Aterrizé entre ramas húmedas, plegando mis alas con un suspiro. Estaba agotado. El mundo entero me pesaba sobre los hombros. Dejé caer la camisa y me incliné para beber del arroyo. Fue entonces cuando lo vi.

Primero fue un destello. Un movimiento apenas visible entre la cortina de agua. Pensé que era un ciervo, hasta que el vapor se despejó.

Había un chico bañándose bajo la cascada.

Era delgado, de piel blanca, pero con un cuerpo moldeado por la agilidad. Su espalda era larga, su cabello negro le caía mojado hasta la cintura. Pero lo que más me llamó la atención fueron sus orejas. Puntiagudas, peludas, claramente del clan lobo. Se movían con cada sonido. Y desde su espalda baja... una cola oscura emergía del agua, agitándose como si tuviera voluntad propia.

Me quedé congelado. No podía apartar los ojos.

No por lujuria.

Era... otra cosa. Curiosidad. Asombro. Un estremecimiento que no reconocí. Nunca había visto a un hombre lobo tan cerca.

El chico tarareaba una melodía tribal, una de esas que mi madre solía cantar de joven. A su lado, una botella de licor de caña medio vacía rodaba sobre una roca. Estaba... borracho. Ligeramente, dulcemente borracho.

No debería haberme quedado. Pero lo hice.

Un crujido bajo mis botas delató mi presencia. Él se giró de inmediato, alarmado.

—¿Q-qué…? —balbucea, con una voz suave, algo ronca por el alcohol. Me mira con los ojos bien abiertos y se cubre el pecho con ambas manos—. ¡¿Qué haces aquí?!

Me habría reído si no estuviera tan impactado. Sus orejas se movieron hacia atrás como las de un cachorro asustado, y su rostro se tiñó de rojo hasta las puntas. La escena era tan absurda como encantadora.

—¿Por qué te avergüenzas? —le dije, dando un paso hacia el agua—. Ambos somos chicos, ¿no?

Él parpadeó, desconcertado. No contestó.

Y entonces lo vi: sus ojos. De un color azul profundo, como el cielo antes de una tormenta. Una mirada aguda, sensible. No eran los ojos de un guerrero. Eran los de alguien que miraba el mundo con emociones desbordadas. Tal vez un chico mimado.

—Eso no lo hace menos incómodo… —murmura, dándome la espalda con rapidez. Su cola se sacude nerviosa, como si fuera parte de su vergüenza.

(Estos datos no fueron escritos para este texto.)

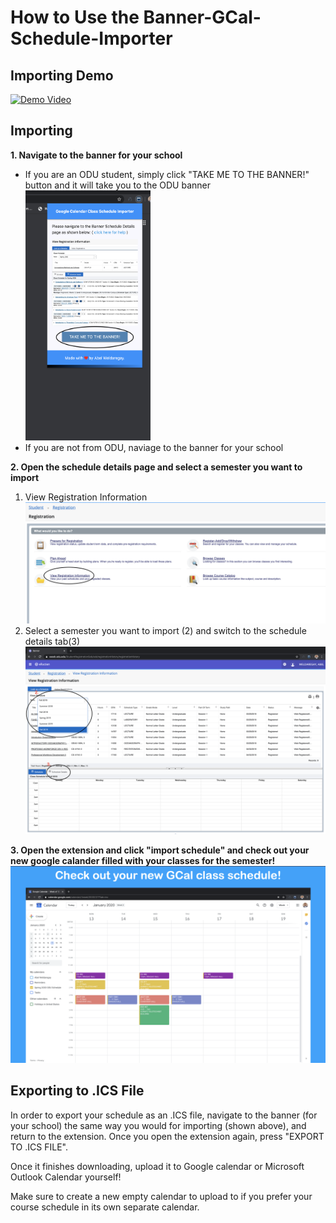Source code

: # How to Use the Banner-GCal-Schedule-Importer

## Importing Demo
[![Demo Video](https://img.youtube.com/vi/Z-VRQLS9lo0/0.jpg)](https://www.youtube.com/watch?v=Z-VRQLS9lo0)

## Importing
<b>1. Navigate to the banner for your school</b>
- If you are an ODU student, simply click "TAKE ME TO THE BANNER!" button and it will take you to the ODU banner
     <img src = "./screenshots/banner_button.png" width=200 height = 400>
- If you are not from ODU, naviage to the banner for your school<br>

<b>2. Open the schedule details page and select a semester you want to import</b><br>
        
  1. View Registration Information
    <img src="./screenshots/help_registration.png">
  2. Select a semester you want to import (2) and switch to the schedule details tab(3)
    <img src="./screenshots/select_semester.png">

<b>3. Open the extension and click "import schedule" and check out your new google calander filled with your classes for the semester!</b>
    <img src="./screenshots/final-result.png">

## Exporting to .ICS File

In order to export your schedule as an .ICS file, navigate to the banner (for your school) the same way you would for importing (shown above), and return to the extension. Once you open the extension again, press "EXPORT TO .ICS FILE".

Once it finishes downloading, upload it to Google calendar or Microsoft Outlook Calendar yourself!

Make sure to create a new empty calendar to upload to if you prefer your course schedule in its own separate calendar.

Me senté en una roca cercana y dejé que el silencio hablara. El agua, el viento, los pájaros. Él respiraba agitado. Yo, por mi parte, no entendía qué demonios me pasaba. Había visto cientos de lobos en mi vida a la distancia, cuando surcaba los cielos de joven. Algunos más fuertes, otros más bellos. Pero ninguno me había... tocado, como lo hizo él en ese instante.

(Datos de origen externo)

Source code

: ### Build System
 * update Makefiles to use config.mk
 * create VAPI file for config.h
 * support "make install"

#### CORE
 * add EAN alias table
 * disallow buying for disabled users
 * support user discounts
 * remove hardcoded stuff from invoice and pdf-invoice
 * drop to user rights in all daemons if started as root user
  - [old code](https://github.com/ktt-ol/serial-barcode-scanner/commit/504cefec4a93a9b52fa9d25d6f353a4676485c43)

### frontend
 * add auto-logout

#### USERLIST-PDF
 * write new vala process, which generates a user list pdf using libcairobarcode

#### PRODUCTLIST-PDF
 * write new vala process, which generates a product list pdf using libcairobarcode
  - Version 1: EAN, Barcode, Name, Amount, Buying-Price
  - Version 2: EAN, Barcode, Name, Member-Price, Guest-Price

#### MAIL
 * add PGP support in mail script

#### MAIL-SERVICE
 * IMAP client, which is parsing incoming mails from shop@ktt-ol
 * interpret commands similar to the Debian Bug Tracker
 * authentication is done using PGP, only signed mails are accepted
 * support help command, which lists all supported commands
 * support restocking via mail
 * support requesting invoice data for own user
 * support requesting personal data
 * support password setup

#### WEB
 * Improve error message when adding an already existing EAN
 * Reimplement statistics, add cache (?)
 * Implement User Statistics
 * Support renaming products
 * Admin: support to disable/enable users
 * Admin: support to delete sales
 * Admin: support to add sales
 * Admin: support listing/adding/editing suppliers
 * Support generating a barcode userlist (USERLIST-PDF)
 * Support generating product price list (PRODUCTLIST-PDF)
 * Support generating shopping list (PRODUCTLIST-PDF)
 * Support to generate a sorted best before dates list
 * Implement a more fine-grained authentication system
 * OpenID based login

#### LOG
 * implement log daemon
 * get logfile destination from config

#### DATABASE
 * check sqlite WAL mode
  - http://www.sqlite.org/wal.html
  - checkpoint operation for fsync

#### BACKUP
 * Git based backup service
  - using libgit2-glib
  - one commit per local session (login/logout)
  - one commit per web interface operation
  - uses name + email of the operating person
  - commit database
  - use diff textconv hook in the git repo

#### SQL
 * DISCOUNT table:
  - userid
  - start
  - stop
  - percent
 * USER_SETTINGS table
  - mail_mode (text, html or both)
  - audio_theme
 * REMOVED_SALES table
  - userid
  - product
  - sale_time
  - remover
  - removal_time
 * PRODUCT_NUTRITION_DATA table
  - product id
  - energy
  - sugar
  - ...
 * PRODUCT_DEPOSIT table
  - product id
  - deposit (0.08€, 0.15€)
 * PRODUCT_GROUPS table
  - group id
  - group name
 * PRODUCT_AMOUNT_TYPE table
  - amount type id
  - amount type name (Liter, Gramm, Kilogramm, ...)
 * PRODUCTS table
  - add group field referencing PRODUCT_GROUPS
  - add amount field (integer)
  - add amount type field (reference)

—No pensé encontrar a alguien aquí… pero me alegra —le confesé, sorprendiéndome de mis propias palabras—. Nunca he conocido a un hombre lobo tan… libre, tan cerca.

Hubo una pausa. Una pequeña pausa.

—¿Y tú quién eres?

Me quedé quieto. Si decía mi nombre, lo arruinaría todo. Si decía que era el príncipe dragón, seguro correría y no volvería.

—Solo un viajero con alas cansadas —respondí, mirando al cielo a través del follaje.

—Y yo… —dijo, más bajo— solo un hijo rebelde que no quiere casarse con alguien que ni siquiera ha visto.

La risa se nos escapó al mismo tiempo. Fue una risa sincera, aliviada, como si por fin alguien hablara nuestro idioma.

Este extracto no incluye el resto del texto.